### Material supplied
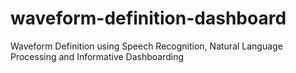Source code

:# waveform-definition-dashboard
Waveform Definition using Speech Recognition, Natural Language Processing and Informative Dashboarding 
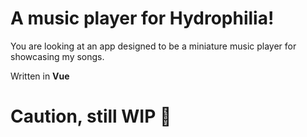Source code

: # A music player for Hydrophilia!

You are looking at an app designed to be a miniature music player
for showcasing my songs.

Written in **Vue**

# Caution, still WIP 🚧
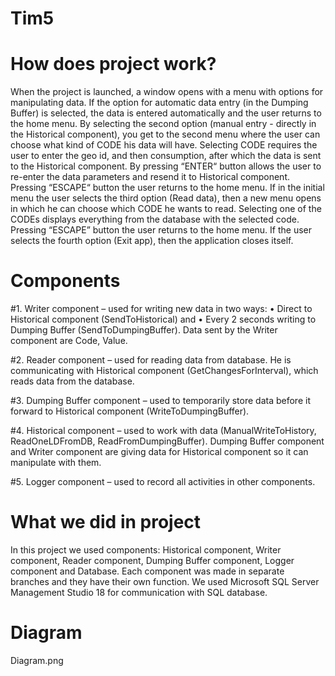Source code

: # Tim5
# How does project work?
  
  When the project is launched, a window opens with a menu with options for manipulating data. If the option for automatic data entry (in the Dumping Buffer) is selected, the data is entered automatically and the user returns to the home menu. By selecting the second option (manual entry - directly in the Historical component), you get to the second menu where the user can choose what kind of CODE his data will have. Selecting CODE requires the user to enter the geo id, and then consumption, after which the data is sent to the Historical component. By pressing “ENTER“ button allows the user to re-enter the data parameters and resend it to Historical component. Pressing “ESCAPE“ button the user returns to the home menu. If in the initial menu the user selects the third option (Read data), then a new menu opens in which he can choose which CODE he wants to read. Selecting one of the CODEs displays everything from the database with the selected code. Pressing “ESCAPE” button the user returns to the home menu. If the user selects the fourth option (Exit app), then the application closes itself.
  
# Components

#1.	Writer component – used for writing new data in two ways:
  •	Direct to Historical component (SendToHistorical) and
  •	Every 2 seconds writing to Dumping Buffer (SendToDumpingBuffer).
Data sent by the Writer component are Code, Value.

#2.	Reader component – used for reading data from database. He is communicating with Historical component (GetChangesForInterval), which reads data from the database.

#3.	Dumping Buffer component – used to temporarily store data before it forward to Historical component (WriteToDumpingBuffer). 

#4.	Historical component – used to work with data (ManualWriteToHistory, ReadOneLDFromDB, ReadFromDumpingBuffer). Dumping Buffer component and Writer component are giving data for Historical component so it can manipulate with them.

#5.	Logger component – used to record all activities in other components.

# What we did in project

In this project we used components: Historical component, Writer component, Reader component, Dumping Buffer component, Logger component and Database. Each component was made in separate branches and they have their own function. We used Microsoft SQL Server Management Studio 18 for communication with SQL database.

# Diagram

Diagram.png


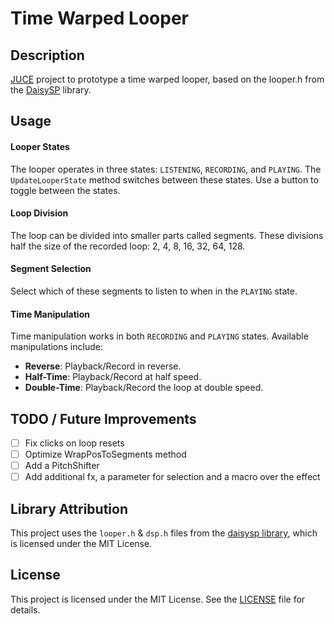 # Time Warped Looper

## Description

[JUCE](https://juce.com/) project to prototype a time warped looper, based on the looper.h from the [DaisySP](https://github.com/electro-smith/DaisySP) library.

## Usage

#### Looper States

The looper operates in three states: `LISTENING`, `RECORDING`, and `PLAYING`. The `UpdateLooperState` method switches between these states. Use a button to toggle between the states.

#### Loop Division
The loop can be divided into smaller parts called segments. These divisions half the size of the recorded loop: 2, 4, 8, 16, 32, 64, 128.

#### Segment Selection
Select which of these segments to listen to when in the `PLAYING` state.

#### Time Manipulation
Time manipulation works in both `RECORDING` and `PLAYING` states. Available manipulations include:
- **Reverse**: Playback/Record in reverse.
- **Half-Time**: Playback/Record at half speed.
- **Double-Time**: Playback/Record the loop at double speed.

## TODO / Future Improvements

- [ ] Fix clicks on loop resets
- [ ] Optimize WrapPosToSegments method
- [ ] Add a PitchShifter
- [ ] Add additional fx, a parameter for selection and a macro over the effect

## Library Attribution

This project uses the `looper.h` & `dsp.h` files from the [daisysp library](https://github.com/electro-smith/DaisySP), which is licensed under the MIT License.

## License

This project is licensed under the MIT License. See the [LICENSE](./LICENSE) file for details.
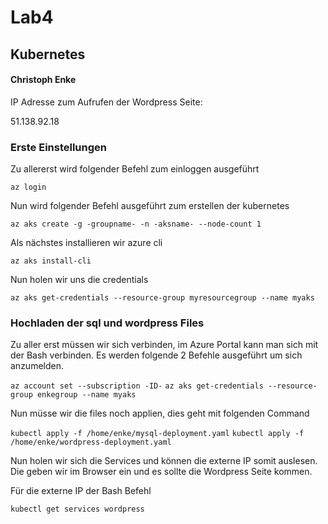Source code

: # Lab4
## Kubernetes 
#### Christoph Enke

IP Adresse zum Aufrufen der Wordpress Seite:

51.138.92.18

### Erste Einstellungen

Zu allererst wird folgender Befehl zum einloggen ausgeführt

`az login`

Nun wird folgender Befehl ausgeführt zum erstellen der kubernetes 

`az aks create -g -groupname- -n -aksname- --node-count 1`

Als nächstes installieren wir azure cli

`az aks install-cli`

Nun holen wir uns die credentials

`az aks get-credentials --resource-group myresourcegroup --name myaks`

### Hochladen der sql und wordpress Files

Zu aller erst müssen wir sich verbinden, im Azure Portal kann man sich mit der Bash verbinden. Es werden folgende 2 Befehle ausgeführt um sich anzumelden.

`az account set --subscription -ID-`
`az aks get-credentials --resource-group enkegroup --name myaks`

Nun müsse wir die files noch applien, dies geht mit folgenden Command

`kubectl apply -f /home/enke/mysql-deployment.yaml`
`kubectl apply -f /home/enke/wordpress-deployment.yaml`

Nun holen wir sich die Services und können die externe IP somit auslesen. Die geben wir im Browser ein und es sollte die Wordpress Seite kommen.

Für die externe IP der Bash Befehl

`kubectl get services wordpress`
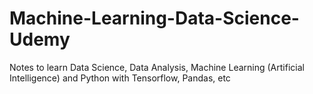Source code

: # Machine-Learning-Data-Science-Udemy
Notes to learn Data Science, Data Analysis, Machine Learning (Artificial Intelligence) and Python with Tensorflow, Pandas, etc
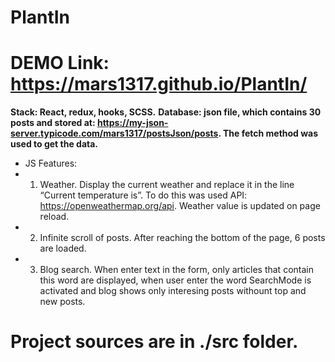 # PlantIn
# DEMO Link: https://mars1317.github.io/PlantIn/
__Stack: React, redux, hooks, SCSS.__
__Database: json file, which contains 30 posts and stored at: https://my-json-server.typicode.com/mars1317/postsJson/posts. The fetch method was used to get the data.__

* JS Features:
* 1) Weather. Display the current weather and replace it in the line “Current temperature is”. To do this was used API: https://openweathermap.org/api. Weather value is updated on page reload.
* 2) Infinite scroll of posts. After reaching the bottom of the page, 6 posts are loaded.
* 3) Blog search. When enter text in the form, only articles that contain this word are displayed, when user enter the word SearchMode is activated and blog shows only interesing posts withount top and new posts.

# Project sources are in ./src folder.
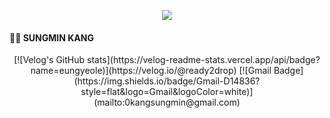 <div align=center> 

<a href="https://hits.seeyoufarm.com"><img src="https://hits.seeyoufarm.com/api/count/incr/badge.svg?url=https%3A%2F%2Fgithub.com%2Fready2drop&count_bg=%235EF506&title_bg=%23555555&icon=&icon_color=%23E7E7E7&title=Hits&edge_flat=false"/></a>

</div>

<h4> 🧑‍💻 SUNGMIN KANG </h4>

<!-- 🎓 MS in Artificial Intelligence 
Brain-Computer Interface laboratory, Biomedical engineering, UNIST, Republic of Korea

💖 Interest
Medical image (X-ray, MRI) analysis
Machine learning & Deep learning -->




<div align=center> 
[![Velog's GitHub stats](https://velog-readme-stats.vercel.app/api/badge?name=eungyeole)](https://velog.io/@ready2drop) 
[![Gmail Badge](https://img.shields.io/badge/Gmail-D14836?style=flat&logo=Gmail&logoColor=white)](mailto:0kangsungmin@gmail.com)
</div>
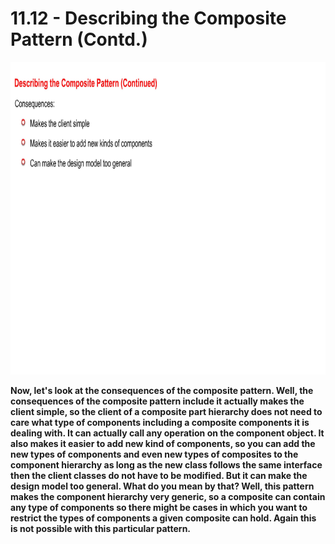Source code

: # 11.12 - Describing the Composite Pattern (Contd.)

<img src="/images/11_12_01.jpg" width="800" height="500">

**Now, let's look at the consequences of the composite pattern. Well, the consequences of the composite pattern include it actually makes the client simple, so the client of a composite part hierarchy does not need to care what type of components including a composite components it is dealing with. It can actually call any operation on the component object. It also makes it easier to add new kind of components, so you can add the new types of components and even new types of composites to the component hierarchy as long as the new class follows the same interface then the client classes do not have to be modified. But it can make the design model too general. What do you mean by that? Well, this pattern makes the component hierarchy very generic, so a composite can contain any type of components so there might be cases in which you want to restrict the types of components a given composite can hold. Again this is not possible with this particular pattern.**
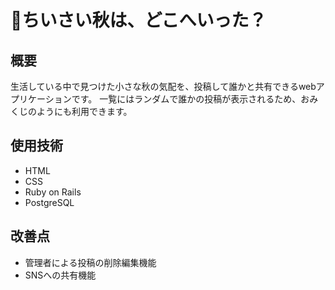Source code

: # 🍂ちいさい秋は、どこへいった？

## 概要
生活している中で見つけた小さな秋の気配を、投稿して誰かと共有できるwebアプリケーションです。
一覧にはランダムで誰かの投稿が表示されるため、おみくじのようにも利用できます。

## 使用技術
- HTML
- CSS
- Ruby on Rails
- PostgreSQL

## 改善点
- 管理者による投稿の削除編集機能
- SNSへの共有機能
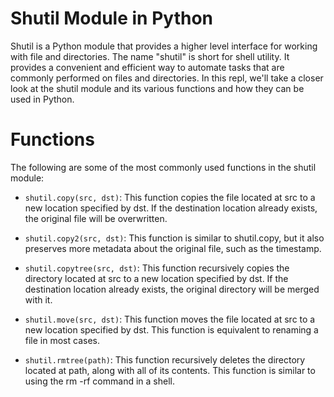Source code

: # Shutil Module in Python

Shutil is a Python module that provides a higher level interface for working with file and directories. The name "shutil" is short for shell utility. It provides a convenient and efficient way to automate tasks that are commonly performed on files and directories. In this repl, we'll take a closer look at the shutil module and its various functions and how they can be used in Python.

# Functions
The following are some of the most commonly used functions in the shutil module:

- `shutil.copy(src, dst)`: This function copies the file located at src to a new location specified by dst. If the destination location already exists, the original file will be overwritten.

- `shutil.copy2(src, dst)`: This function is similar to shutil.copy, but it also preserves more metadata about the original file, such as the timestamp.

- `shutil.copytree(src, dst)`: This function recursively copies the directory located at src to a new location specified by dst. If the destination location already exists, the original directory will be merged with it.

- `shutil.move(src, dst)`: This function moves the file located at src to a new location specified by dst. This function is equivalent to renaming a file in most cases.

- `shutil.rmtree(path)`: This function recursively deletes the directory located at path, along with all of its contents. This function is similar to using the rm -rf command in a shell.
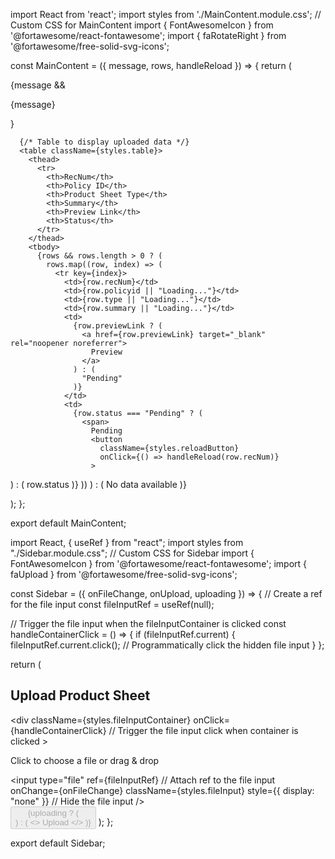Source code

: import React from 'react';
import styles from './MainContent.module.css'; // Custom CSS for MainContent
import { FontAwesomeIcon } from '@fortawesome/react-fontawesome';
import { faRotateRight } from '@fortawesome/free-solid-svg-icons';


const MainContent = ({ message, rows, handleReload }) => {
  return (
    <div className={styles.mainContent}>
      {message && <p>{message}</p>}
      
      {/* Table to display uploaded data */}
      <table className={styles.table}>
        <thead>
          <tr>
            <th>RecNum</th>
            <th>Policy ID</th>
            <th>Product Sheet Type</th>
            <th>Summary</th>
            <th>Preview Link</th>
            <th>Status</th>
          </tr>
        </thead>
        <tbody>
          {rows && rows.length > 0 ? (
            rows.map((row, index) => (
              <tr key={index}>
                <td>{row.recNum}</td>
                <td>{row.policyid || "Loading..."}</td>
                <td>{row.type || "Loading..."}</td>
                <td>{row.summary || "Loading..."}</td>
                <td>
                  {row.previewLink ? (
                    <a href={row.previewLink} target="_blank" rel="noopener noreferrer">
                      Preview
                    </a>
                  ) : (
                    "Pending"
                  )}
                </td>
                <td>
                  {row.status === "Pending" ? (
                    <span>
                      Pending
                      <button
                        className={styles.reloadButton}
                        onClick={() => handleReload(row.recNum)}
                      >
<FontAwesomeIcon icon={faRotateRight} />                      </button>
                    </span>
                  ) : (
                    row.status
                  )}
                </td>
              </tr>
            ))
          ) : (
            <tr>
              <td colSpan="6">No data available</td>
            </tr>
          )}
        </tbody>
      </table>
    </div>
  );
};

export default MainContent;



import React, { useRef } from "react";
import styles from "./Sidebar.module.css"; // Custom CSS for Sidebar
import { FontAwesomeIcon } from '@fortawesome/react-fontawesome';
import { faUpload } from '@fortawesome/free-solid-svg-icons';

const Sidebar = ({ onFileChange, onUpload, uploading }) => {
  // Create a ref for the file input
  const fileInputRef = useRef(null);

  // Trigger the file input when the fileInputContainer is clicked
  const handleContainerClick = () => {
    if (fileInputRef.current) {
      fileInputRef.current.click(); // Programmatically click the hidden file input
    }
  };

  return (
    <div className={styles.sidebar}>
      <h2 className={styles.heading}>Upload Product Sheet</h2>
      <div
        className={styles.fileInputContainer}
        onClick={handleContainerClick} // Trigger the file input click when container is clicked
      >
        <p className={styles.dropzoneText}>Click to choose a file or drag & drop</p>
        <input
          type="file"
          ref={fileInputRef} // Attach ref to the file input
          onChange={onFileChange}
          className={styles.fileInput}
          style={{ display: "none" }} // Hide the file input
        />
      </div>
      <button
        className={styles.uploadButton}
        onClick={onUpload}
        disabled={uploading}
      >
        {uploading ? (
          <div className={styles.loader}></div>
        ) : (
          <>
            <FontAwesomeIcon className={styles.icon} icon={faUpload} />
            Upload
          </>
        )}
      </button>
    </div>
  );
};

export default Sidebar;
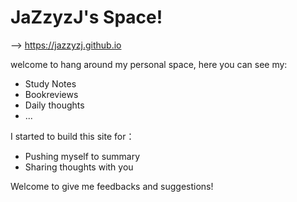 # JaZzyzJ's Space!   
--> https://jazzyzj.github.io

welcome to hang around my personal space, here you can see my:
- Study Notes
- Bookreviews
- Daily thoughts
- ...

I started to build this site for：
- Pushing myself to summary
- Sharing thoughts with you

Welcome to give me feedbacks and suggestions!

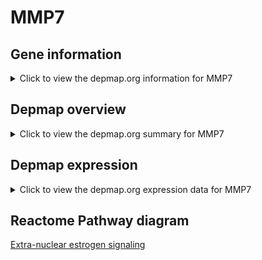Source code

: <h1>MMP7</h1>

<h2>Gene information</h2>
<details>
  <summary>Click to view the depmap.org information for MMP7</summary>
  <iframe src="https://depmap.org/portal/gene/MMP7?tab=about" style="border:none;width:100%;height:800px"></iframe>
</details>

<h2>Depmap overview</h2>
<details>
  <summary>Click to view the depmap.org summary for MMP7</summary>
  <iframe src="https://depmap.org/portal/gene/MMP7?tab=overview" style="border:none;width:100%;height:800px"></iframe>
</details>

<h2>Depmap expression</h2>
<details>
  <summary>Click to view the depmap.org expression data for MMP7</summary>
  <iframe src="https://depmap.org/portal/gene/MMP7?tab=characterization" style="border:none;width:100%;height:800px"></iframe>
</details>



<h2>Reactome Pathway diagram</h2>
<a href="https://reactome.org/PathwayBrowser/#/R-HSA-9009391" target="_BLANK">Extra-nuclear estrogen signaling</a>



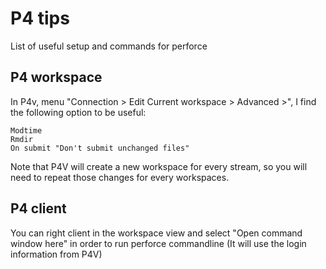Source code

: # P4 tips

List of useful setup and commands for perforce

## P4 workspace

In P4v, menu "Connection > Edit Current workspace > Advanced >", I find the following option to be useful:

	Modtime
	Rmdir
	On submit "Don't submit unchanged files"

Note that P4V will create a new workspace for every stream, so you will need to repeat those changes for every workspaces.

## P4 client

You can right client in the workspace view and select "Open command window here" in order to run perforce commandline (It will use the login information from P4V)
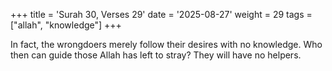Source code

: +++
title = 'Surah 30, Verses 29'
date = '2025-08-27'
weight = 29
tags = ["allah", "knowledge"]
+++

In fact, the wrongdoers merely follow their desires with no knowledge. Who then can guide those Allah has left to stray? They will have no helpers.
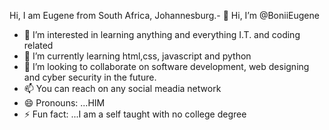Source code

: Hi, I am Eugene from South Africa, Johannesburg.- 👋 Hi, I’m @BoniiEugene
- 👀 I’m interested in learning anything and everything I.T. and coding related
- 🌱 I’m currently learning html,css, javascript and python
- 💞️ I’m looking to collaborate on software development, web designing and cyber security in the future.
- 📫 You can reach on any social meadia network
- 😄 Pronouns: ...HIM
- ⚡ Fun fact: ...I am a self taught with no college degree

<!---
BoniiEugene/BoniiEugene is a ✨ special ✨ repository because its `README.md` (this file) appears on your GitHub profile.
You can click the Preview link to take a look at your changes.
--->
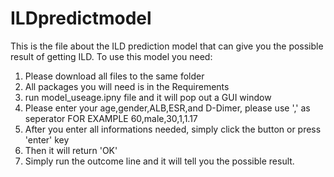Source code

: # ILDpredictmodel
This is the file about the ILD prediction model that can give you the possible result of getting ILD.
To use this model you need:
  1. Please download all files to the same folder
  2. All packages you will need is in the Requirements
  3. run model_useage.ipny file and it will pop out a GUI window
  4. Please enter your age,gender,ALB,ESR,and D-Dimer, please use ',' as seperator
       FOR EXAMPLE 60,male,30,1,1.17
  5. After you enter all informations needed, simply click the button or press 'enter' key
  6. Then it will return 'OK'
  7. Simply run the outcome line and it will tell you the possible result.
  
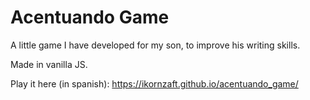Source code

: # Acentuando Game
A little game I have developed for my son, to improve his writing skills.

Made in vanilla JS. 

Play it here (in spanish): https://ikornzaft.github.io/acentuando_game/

### Task brief
For this answer, retype the lines from the start of the listing through the line that holds "# How does project work?", inclusive, exactly and without pictures.

### Solution for this task
Source code

:# waveform-definition-dashboard
Waveform Definition using Speech Recognition, Natural Language Processing and Informative Dashboarding 
Source code

: # A music player for Hydrophilia!

You are looking at an app designed to be a miniature music player
for showcasing my songs.

Written in **Vue**

# Caution, still WIP 🚧
Source code

: # Tim5
# How does project work?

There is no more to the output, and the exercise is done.